Nestlé sera rejugé pour ses décharges sauvages dans les Vosges
Un nouveau procès, intégrant des analyses-clés incriminant Nestlé pour des décharges sauvages près de ses usines d'eau en bouteille dans les Vosges, devra se tenir à Nancy, annulant de fait le premier procès tenu en mars, a jugé jeudi la cour d'appel de la ville.
La cour d'appel, saisie par les parties civiles et le parquet, était amenée à se prononcer sur une décision prise en mars, lors du procès de Nestlé pour ses décharges sauvages près de Vittel et Contrexéville, d'annuler du dossier et de supprimer des débats des expertises incriminant le géant de l'agroalimentaire, pour des vices de forme.
"La cour renvoie l'examen de l'affaire devant le tribunal correctionnel de Nancy" pour statuer au fond, en réintégrant ces analyses, a énoncé le président. C'est aussi le tribunal correctionnel qui devra décider de la réalisation, ou non, d'autres expertises complémentaires, réclamées par l'avocate générale à l'audience mais aussi par des parties civiles.
De nombreux documents, dont des analyses de taux de microplastiques et des rapports d'ingénieurs-conseils commandés par le parquet durant l'enquête, avaient été retoqués.
Ils incriminaient pour la plupart Nestlé Waters, avec certaines analyses montrant des taux "incommensurables" de microplastiques dans les sols et les eaux à proximité de quatre décharges sauvages.
Cela avait aussi conduit le tribunal correctionnel à enlever de sa liste plusieurs témoins cités par les parties civiles.
Contrairement à ce qui avait été annoncé en amont, aucun délibéré ne sera rendu le 7 octobre sur la base des débats du premier procès, en mars.
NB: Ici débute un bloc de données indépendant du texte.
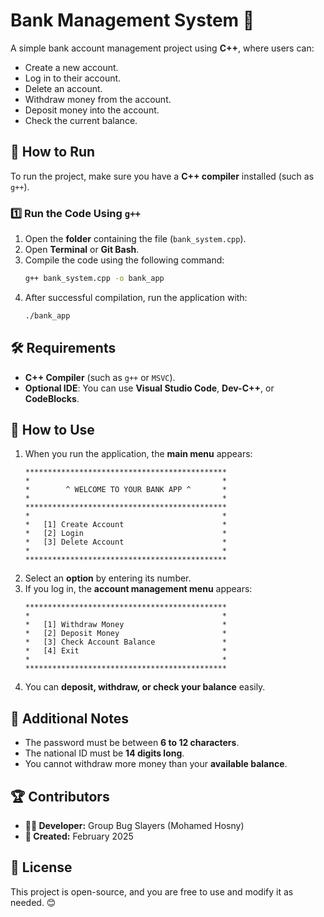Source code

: # Bank Management System 🏦

A simple bank account management project using **C++**, where users can:
- Create a new account.
- Log in to their account.
- Delete an account.
- Withdraw money from the account.
- Deposit money into the account.
- Check the current balance.

## 🚀 How to Run
To run the project, make sure you have a **C++ compiler** installed (such as `g++`).

### **1️⃣ Run the Code Using `g++`**
1. Open the **folder** containing the file (`bank_system.cpp`).
2. Open **Terminal** or **Git Bash**.
3. Compile the code using the following command:
   ```sh
   g++ bank_system.cpp -o bank_app
   ```
4. After successful compilation, run the application with:
   ```sh
   ./bank_app
   ```

## 🛠️ Requirements
- **C++ Compiler** (such as `g++` or `MSVC`).
- **Optional IDE**: You can use **Visual Studio Code**, **Dev-C++**, or **CodeBlocks**.

## 📜 How to Use
1. When you run the application, the **main menu** appears:
   ```
   *********************************************
   *                                           *
   *        ^ WELCOME TO YOUR BANK APP ^       *
   *                                           *
   *********************************************
   *                                           *
   *   [1] Create Account                      *
   *   [2] Login                               *
   *   [3] Delete Account                      *
   *                                           *
   *********************************************
   ```
2. Select an **option** by entering its number.
3. If you log in, the **account management menu** appears:
   ```
   *********************************************
   *                                           *
   *   [1] Withdraw Money                      *
   *   [2] Deposit Money                       *
   *   [3] Check Account Balance               *
   *   [4] Exit                                *
   *                                           *
   *********************************************
   ```
4. You can **deposit, withdraw, or check your balance** easily.

## 📌 Additional Notes
- The password must be between **6 to 12 characters**.
- The national ID must be **14 digits long**.
- You cannot withdraw more money than your **available balance**.

## 🏆 Contributors
- **👨‍💻 Developer:** Group Bug Slayers (Mohamed Hosny)
- **📅 Created:** February 2025

## 📜 License
This project is open-source, and you are free to use and modify it as needed. 😊

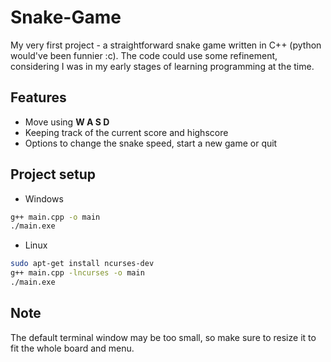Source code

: # Snake-Game
My very first project - a straightforward snake game written in C++ (python would've been funnier :c). 
The code could use some refinement, considering I was in my early stages of learning programming at the time.
 
## Features
- Move using **W A S D**
- Keeping track of the current score and highscore
- Options to change the snake speed, start a new game or quit

## Project setup
- Windows

```sh
g++ main.cpp -o main
./main.exe
```

- Linux

```sh
sudo apt-get install ncurses-dev
g++ main.cpp -lncurses -o main
./main.exe
```

## Note
 The default terminal window may be too small, so make sure to resize it to fit the whole board and menu.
Un nouveau procès doit donc se tenir, devant un tribunal correctionnel recomposé. Aucune date n'a été fixée pour l'heure.
- "Victoire du droit" -
Il est reproché au géant suisse d'avoir exploité et géré des décharges de déchets plastique à proximité de ses sites d'embouteillage d'eau, représentant l'équivalent de "sept terrains de football sur lesquels on a déposé 10 mètres de déchets", selon les parties civiles.
Les déchets ont été déposés dans les années 1960 et 1970 par l'ancien propriétaire des usines, racheté en 1992 par Nestlé.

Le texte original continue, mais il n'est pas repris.